- About this exercise:
If a line in the entries contains the string "post", include that line in your answer.

START Exercise data

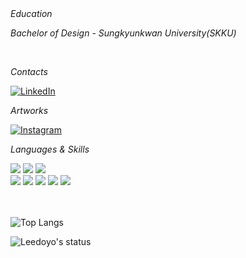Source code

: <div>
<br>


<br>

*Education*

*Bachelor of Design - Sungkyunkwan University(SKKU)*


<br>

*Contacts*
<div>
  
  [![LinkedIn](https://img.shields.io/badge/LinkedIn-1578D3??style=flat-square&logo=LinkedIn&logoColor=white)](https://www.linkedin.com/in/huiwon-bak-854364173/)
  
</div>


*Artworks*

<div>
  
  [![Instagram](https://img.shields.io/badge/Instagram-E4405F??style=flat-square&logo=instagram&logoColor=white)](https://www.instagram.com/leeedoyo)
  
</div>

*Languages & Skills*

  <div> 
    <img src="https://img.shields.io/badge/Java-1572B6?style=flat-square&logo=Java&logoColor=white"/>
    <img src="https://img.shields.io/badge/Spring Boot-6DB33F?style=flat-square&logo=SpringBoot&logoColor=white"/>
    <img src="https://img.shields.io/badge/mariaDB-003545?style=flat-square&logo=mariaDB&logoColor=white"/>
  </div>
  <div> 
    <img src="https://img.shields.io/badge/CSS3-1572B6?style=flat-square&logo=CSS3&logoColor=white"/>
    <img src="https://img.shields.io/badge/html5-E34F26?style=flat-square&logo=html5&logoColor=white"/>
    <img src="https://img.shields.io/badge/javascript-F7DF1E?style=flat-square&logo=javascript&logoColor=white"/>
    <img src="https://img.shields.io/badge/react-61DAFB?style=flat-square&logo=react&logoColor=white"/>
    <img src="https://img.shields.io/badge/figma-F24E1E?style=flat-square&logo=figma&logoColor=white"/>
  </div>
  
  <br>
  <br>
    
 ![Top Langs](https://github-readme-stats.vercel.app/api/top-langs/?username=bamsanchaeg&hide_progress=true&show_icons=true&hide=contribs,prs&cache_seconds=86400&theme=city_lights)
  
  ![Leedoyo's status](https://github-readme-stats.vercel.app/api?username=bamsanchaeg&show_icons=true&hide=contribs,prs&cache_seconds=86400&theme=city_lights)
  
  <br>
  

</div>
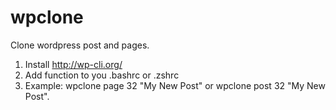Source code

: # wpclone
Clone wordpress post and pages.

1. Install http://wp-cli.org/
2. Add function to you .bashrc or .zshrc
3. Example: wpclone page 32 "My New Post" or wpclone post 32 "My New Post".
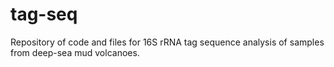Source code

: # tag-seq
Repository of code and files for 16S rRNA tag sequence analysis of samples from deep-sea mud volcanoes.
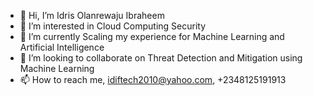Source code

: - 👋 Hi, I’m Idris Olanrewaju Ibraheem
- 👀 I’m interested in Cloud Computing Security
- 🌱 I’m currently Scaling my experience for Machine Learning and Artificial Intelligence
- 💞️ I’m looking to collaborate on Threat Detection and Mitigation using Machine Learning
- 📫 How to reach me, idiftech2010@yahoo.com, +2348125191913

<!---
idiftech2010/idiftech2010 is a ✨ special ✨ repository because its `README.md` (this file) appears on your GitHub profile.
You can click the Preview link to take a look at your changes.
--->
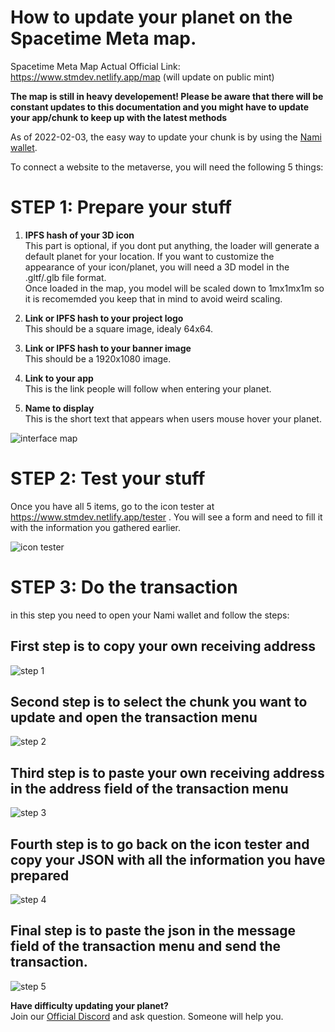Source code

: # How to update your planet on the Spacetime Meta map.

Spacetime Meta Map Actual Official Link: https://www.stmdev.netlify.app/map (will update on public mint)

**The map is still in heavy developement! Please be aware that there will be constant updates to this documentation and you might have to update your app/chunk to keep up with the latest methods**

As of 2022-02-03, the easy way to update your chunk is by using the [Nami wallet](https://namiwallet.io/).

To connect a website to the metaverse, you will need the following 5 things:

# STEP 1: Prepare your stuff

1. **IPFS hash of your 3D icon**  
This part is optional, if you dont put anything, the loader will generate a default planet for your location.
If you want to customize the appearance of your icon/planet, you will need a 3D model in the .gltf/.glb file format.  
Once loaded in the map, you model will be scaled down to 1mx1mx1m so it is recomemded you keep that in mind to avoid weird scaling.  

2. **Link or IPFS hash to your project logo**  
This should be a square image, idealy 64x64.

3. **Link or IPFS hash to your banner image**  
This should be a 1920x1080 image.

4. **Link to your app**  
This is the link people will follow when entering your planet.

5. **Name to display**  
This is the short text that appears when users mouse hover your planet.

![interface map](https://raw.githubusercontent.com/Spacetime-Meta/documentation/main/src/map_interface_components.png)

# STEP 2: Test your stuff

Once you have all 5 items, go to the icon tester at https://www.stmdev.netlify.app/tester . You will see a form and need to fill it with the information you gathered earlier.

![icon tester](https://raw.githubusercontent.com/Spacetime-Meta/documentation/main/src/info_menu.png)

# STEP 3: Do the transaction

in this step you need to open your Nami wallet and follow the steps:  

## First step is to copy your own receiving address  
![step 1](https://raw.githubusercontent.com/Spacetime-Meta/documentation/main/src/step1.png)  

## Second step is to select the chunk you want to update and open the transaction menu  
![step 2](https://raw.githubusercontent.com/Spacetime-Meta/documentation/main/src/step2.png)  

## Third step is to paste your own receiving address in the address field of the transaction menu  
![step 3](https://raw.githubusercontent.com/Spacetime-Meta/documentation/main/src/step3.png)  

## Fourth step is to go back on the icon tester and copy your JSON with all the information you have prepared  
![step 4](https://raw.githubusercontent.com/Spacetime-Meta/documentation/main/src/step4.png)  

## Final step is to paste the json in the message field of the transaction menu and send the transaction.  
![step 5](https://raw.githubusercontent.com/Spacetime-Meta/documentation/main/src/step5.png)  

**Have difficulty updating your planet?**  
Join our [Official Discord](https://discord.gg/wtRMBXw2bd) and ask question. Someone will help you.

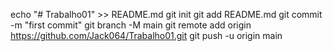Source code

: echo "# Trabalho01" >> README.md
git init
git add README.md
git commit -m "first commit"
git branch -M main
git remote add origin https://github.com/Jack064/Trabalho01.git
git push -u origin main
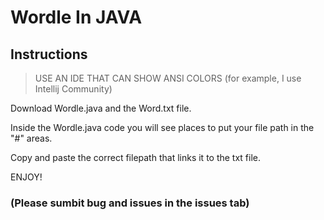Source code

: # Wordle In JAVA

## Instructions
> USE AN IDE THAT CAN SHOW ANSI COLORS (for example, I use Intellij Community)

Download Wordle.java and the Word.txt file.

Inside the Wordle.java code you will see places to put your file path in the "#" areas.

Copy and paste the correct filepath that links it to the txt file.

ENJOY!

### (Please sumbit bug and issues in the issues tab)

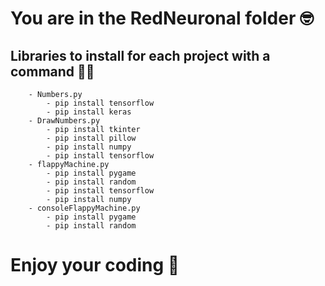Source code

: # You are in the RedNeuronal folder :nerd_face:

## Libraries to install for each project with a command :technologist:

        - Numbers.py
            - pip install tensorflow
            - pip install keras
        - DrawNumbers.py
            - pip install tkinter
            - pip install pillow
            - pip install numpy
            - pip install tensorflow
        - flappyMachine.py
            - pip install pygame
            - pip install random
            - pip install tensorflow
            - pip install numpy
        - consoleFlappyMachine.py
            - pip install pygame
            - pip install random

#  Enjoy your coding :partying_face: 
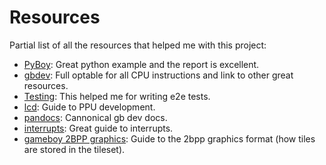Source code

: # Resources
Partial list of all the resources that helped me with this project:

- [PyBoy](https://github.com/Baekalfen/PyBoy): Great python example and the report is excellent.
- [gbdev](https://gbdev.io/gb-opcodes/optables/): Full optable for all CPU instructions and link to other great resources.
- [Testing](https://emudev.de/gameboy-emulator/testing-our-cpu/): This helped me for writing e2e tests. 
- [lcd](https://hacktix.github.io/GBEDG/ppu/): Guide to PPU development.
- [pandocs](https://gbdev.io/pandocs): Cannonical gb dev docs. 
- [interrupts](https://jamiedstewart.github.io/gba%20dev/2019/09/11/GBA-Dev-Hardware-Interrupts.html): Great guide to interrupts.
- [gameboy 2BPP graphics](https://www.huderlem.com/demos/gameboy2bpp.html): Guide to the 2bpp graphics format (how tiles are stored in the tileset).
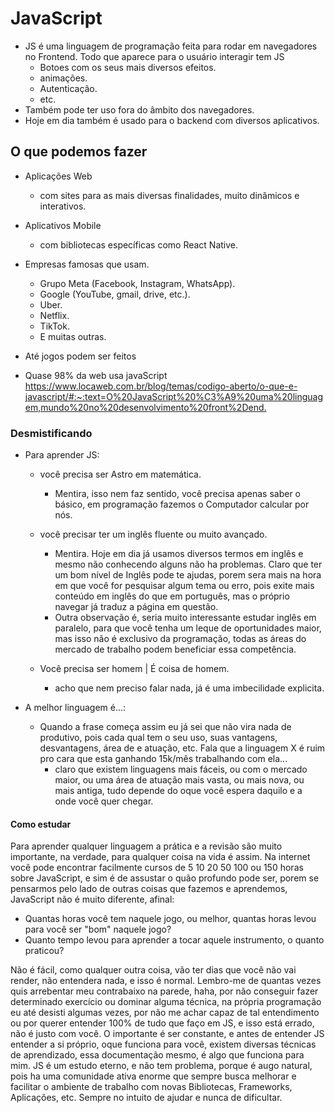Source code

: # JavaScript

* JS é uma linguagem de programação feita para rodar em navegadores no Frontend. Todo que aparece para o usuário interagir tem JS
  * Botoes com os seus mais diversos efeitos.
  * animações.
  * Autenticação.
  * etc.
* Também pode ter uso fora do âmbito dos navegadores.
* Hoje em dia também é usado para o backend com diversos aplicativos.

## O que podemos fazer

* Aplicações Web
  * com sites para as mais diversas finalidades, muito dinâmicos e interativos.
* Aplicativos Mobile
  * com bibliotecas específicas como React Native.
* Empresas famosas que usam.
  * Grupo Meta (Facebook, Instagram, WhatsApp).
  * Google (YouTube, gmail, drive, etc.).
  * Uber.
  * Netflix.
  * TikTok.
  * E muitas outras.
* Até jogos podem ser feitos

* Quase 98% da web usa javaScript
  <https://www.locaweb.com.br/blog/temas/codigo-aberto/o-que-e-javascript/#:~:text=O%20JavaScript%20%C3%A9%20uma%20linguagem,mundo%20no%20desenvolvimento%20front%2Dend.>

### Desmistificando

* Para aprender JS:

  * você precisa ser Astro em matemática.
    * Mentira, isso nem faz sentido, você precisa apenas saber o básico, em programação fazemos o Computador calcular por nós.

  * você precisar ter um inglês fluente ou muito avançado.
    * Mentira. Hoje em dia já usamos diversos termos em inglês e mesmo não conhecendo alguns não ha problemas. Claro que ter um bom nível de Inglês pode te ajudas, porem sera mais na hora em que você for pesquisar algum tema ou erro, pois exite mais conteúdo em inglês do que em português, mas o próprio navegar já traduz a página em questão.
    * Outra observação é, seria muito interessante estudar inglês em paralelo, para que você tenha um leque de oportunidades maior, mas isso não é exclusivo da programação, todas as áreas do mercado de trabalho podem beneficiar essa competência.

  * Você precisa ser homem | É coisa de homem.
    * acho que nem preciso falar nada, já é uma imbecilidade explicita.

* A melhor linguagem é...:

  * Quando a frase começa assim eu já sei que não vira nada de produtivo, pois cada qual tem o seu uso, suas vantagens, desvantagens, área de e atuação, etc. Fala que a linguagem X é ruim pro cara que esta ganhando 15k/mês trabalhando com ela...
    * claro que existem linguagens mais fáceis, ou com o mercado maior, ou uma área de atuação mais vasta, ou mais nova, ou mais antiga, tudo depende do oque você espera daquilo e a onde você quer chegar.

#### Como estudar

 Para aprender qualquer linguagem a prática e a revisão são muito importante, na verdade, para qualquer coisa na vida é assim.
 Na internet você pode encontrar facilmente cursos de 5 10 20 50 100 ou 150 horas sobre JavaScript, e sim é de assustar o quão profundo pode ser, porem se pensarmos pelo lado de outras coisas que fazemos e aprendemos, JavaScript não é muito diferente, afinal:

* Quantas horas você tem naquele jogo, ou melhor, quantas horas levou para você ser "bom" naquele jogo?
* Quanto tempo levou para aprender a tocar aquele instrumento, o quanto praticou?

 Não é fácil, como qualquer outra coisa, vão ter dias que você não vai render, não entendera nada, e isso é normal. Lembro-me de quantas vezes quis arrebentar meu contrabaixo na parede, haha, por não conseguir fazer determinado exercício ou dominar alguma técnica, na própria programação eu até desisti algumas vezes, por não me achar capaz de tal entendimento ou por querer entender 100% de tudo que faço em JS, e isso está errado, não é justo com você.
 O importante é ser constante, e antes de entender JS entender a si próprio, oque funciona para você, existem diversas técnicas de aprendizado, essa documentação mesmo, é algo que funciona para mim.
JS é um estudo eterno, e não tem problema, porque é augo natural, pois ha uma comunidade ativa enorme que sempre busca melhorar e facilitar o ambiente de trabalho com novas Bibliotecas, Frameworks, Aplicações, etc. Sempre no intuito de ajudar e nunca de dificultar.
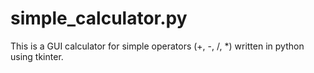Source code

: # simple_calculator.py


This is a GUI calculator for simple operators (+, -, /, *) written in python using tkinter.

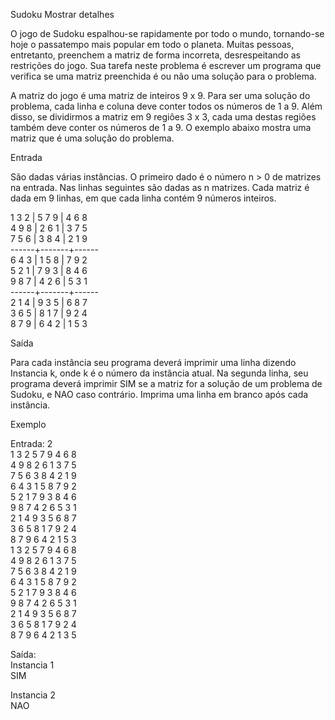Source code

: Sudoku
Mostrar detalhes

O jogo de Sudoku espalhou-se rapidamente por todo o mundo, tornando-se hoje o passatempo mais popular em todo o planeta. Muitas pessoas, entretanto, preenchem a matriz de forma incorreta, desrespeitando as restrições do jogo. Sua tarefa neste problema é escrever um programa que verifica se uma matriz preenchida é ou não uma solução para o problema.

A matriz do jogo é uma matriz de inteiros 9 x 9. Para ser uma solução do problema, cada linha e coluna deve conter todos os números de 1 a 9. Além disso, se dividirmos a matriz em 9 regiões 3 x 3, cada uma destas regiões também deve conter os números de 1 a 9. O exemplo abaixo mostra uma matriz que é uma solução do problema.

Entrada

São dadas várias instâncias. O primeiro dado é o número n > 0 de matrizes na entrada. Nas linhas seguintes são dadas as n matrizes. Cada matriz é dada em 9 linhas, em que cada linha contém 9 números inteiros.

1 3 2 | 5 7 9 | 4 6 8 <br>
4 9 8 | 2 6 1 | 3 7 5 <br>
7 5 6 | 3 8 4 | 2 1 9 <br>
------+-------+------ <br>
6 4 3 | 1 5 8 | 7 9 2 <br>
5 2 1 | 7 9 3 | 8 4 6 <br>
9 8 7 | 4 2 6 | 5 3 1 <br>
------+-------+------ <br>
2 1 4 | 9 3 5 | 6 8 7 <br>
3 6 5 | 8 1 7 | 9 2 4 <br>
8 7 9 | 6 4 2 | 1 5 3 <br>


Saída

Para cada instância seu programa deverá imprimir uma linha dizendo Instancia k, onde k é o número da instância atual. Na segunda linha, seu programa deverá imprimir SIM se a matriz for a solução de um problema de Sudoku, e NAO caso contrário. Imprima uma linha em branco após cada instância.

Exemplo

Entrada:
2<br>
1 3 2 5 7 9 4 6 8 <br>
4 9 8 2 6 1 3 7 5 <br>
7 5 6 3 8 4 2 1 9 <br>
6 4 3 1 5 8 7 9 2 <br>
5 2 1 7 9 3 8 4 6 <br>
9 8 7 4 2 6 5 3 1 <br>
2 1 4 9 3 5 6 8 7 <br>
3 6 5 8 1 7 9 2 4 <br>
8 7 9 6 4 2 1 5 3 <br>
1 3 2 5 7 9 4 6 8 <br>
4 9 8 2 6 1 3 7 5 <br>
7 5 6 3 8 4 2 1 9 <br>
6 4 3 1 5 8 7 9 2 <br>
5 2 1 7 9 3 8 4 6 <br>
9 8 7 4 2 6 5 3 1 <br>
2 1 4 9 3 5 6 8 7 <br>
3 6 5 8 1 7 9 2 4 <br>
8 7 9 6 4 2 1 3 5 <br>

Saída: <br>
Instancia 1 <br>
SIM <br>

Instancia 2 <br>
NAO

END Exercise data

- Answer for this exercise:
Clone wordpress post and pages.
3. Example: wpclone page 32 "My New Post" or wpclone post 32 "My New Post".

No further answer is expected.